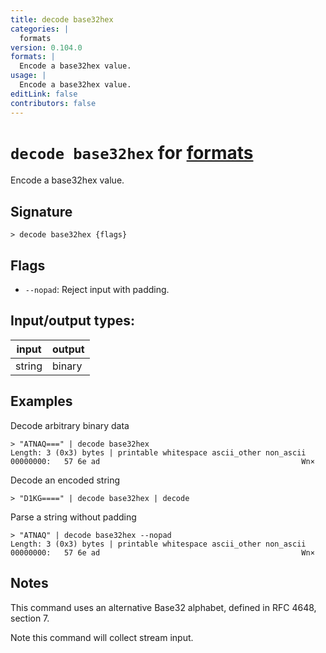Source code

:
 ```yaml
---
title: decode base32hex
categories: |
  formats
version: 0.104.0
formats: |
  Encode a base32hex value.
usage: |
  Encode a base32hex value.
editLink: false
contributors: false
---
```

<!-- This file is automatically generated. Please edit the command in https://github.com/nushell/nushell instead. -->

# `decode base32hex` for [formats](/commands/categories/formats.md)

<div class='command-title'>Encode a base32hex value.</div>

## Signature

```> decode base32hex {flags} ```

## Flags

 -  `--nopad`: Reject input with padding.


## Input/output types:

| input  | output |
| ------ | ------ |
| string | binary |
## Examples

Decode arbitrary binary data
```nu
> "ATNAQ===" | decode base32hex
Length: 3 (0x3) bytes | printable whitespace ascii_other non_ascii
00000000:   57 6e ad                                             Wn×

```

Decode an encoded string
```nu
> "D1KG====" | decode base32hex | decode

```

Parse a string without padding
```nu
> "ATNAQ" | decode base32hex --nopad
Length: 3 (0x3) bytes | printable whitespace ascii_other non_ascii
00000000:   57 6e ad                                             Wn×

```

## Notes
This command uses an alternative Base32 alphabet, defined in RFC 4648, section 7.

Note this command will collect stream input.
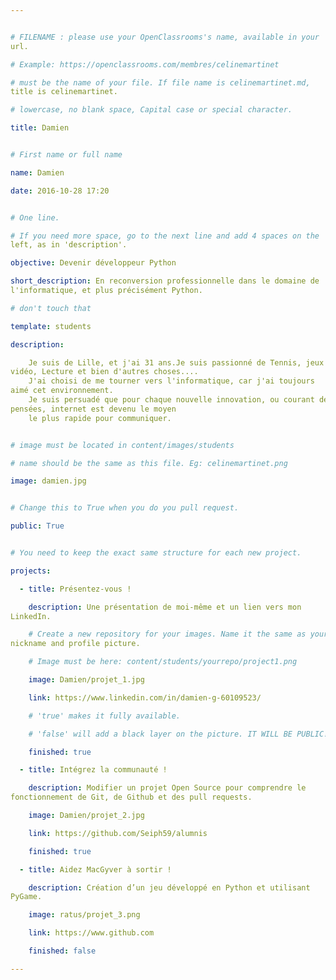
 ```yaml
---


# FILENAME : please use your OpenClassrooms's name, available in your 
url.

# Example: https://openclassrooms.com/membres/celinemartinet

# must be the name of your file. If file name is celinemartinet.md, 
title is celinemartinet.

# lowercase, no blank space, Capital case or special character.

title: Damien


# First name or full name

name: Damien

date: 2016-10-28 17:20


# One line.

# If you need more space, go to the next line and add 4 spaces on the 
left, as in 'description'.

objective: Devenir développeur Python

short_description: En reconversion professionnelle dans le domaine de 
l'informatique, et plus précisément Python. 

# don't touch that

template: students

description:

    Je suis de Lille, et j'ai 31 ans.Je suis passionné de Tennis, jeux 
vidéo, Lecture et bien d'autres choses.... 
    J'ai choisi de me tourner vers l'informatique, car j'ai toujours 
aimé cet environnement. 
    Je suis persuadé que pour chaque nouvelle innovation, ou courant de 
pensées, internet est devenu le moyen 
    le plus rapide pour communiquer.


# image must be located in content/images/students

# name should be the same as this file. Eg: celinemartinet.png

image: damien.jpg


# Change this to True when you do you pull request.

public: True


# You need to keep the exact same structure for each new project.

projects:

  - title: Présentez-vous !

    description: Une présentation de moi-même et un lien vers mon 
LinkedIn.

    # Create a new repository for your images. Name it the same as your 
nickname and profile picture.

    # Image must be here: content/students/yourrepo/project1.png

    image: Damien/projet_1.jpg

    link: https://www.linkedin.com/in/damien-g-60109523/

    # 'true' makes it fully available.

    # 'false' will add a black layer on the picture. IT WILL BE PUBLIC!

    finished: true

  - title: Intégrez la communauté !

    description: Modifier un projet Open Source pour comprendre le 
fonctionnement de Git, de Github et des pull requests. 

    image: Damien/projet_2.jpg

    link: https://github.com/Seiph59/alumnis

    finished: true

  - title: Aidez MacGyver à sortir !

    description: Création d’un jeu développé en Python et utilisant 
PyGame.

    image: ratus/projet_3.png

    link: https://www.github.com

    finished: false

---
```


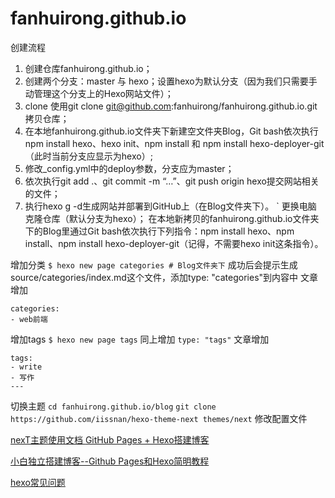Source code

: # fanhuirong.github.io


创建流程
1. 创建仓库fanhuirong.github.io；
2. 创建两个分支：master 与 hexo；设置hexo为默认分支（因为我们只需要手动管理这个分支上的Hexo网站文件）；
3. clone 使用git clone git@github.com:fanhuirong/fanhuirong.github.io.git拷贝仓库；
4. 在本地fanhuirong.github.io文件夹下新建空文件夹Blog，Git bash依次执行npm install hexo、hexo init、npm install 和 npm install hexo-deployer-git（此时当前分支应显示为hexo）;
5. 修改_config.yml中的deploy参数，分支应为master；
6. 依次执行git add .、git commit -m “…”、git push origin hexo提交网站相关的文件；
7. 执行hexo g -d生成网站并部署到GitHub上（在Blog文件夹下）。
`
更换电脑
克隆仓库（默认分支为hexo）；
在本地新拷贝的fanhuirong.github.io文件夹下的Blog里通过Git bash依次执行下列指令：npm install hexo、npm install、npm install hexo-deployer-git（记得，不需要hexo init这条指令）。

增加分类
`$ hexo new page categories # Blog文件夹下` 
成功后会提示生成source/categories/index.md这个文件，添加type: "categories"到内容中
文章增加
```
categories: 
- web前端
```
增加tags
`$ hexo new page tags`
同上增加 `type: "tags"`
文章增加
```
tags:
- write
- 写作
---
```
切换主题
`cd fanhuirong.github.io/blog` 
`git clone https://github.com/iissnan/hexo-theme-next themes/next`
修改配置文件

[nexT主题使用文档 ](http://theme-next.iissnan.com/getting-started.html)
[GitHub Pages + Hexo搭建博客](http://crazymilk.github.io/2015/12/28/GitHub-Pages-Hexo%E6%90%AD%E5%BB%BA%E5%8D%9A%E5%AE%A2/#more)

[小白独立搭建博客--Github Pages和Hexo简明教程](https://my.oschina.net/ryaneLee/blog/638440)

[hexo常见问题](http://www.jianshu.com/p/4d2c07a330da)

Work to complete >>
Without including any pictures, reproduce the data exactly.

Output >>
Source code

:
 ```yaml
---
title: decode base32hex
categories: |
  formats
version: 0.104.0
formats: |
  Encode a base32hex value.
usage: |
  Encode a base32hex value.
editLink: false
contributors: false
---
```

<!-- This file is automatically generated. Please edit the command in https://github.com/nushell/nushell instead. -->

# `decode base32hex` for [formats](/commands/categories/formats.md)

<div class='command-title'>Encode a base32hex value.</div>

## Signature

```> decode base32hex {flags} ```

## Flags

 -  `--nopad`: Reject input with padding.


## Input/output types:

| input  | output |
| ------ | ------ |
| string | binary |
## Examples

Decode arbitrary binary data
```nu
> "ATNAQ===" | decode base32hex
Length: 3 (0x3) bytes | printable whitespace ascii_other non_ascii
00000000:   57 6e ad                                             Wn×

```

Decode an encoded string
```nu
> "D1KG====" | decode base32hex | decode

```

Parse a string without padding
```nu
> "ATNAQ" | decode base32hex --nopad
Length: 3 (0x3) bytes | printable whitespace ascii_other non_ascii
00000000:   57 6e ad                                             Wn×

```

## Notes
This command uses an alternative Base32 alphabet, defined in RFC 4648, section 7.

Note this command will collect stream input.
 ```yaml
---


# FILENAME : please use your OpenClassrooms's name, available in your 
url.

# Example: https://openclassrooms.com/membres/celinemartinet

# must be the name of your file. If file name is celinemartinet.md, 
title is celinemartinet.

# lowercase, no blank space, Capital case or special character.

title: Damien


# First name or full name

name: Damien

date: 2016-10-28 17:20


# One line.

# If you need more space, go to the next line and add 4 spaces on the 
left, as in 'description'.

objective: Devenir développeur Python

short_description: En reconversion professionnelle dans le domaine de 
l'informatique, et plus précisément Python. 

# don't touch that

template: students

description:

    Je suis de Lille, et j'ai 31 ans.Je suis passionné de Tennis, jeux 
vidéo, Lecture et bien d'autres choses.... 
    J'ai choisi de me tourner vers l'informatique, car j'ai toujours 
aimé cet environnement. 
    Je suis persuadé que pour chaque nouvelle innovation, ou courant de 
pensées, internet est devenu le moyen 
    le plus rapide pour communiquer.


# image must be located in content/images/students

# name should be the same as this file. Eg: celinemartinet.png

image: damien.jpg


# Change this to True when you do you pull request.

public: True


# You need to keep the exact same structure for each new project.

projects:

  - title: Présentez-vous !

    description: Une présentation de moi-même et un lien vers mon 
LinkedIn.

    # Create a new repository for your images. Name it the same as your 
nickname and profile picture.

    # Image must be here: content/students/yourrepo/project1.png

    image: Damien/projet_1.jpg

    link: https://www.linkedin.com/in/damien-g-60109523/

    # 'true' makes it fully available.

    # 'false' will add a black layer on the picture. IT WILL BE PUBLIC!

    finished: true

  - title: Intégrez la communauté !

    description: Modifier un projet Open Source pour comprendre le 
fonctionnement de Git, de Github et des pull requests. 

    image: Damien/projet_2.jpg

    link: https://github.com/Seiph59/alumnis

    finished: true

  - title: Aidez MacGyver à sortir !

    description: Création d’un jeu développé en Python et utilisant 
PyGame.

    image: ratus/projet_3.png

    link: https://www.github.com

    finished: false

---
```


Source code

: # fanhuirong.github.io


创建流程
1. 创建仓库fanhuirong.github.io；
2. 创建两个分支：master 与 hexo；设置hexo为默认分支（因为我们只需要手动管理这个分支上的Hexo网站文件）；
3. clone 使用git clone git@github.com:fanhuirong/fanhuirong.github.io.git拷贝仓库；
4. 在本地fanhuirong.github.io文件夹下新建空文件夹Blog，Git bash依次执行npm install hexo、hexo init、npm install 和 npm install hexo-deployer-git（此时当前分支应显示为hexo）;
5. 修改_config.yml中的deploy参数，分支应为master；
6. 依次执行git add .、git commit -m “…”、git push origin hexo提交网站相关的文件；
7. 执行hexo g -d生成网站并部署到GitHub上（在Blog文件夹下）。
`
更换电脑
克隆仓库（默认分支为hexo）；
在本地新拷贝的fanhuirong.github.io文件夹下的Blog里通过Git bash依次执行下列指令：npm install hexo、npm install、npm install hexo-deployer-git（记得，不需要hexo init这条指令）。

增加分类
`$ hexo new page categories # Blog文件夹下` 
成功后会提示生成source/categories/index.md这个文件，添加type: "categories"到内容中
文章增加
```
categories: 
- web前端
```
增加tags
`$ hexo new page tags`
同上增加 `type: "tags"`
文章增加
```
tags:
- write
- 写作
---
```
切换主题
`cd fanhuirong.github.io/blog` 
`git clone https://github.com/iissnan/hexo-theme-next themes/next`
修改配置文件

[nexT主题使用文档 ](http://theme-next.iissnan.com/getting-started.html)
[GitHub Pages + Hexo搭建博客](http://crazymilk.github.io/2015/12/28/GitHub-Pages-Hexo%E6%90%AD%E5%BB%BA%E5%8D%9A%E5%AE%A2/#more)

[小白独立搭建博客--Github Pages和Hexo简明教程](https://my.oschina.net/ryaneLee/blog/638440)

[hexo常见问题](http://www.jianshu.com/p/4d2c07a330da)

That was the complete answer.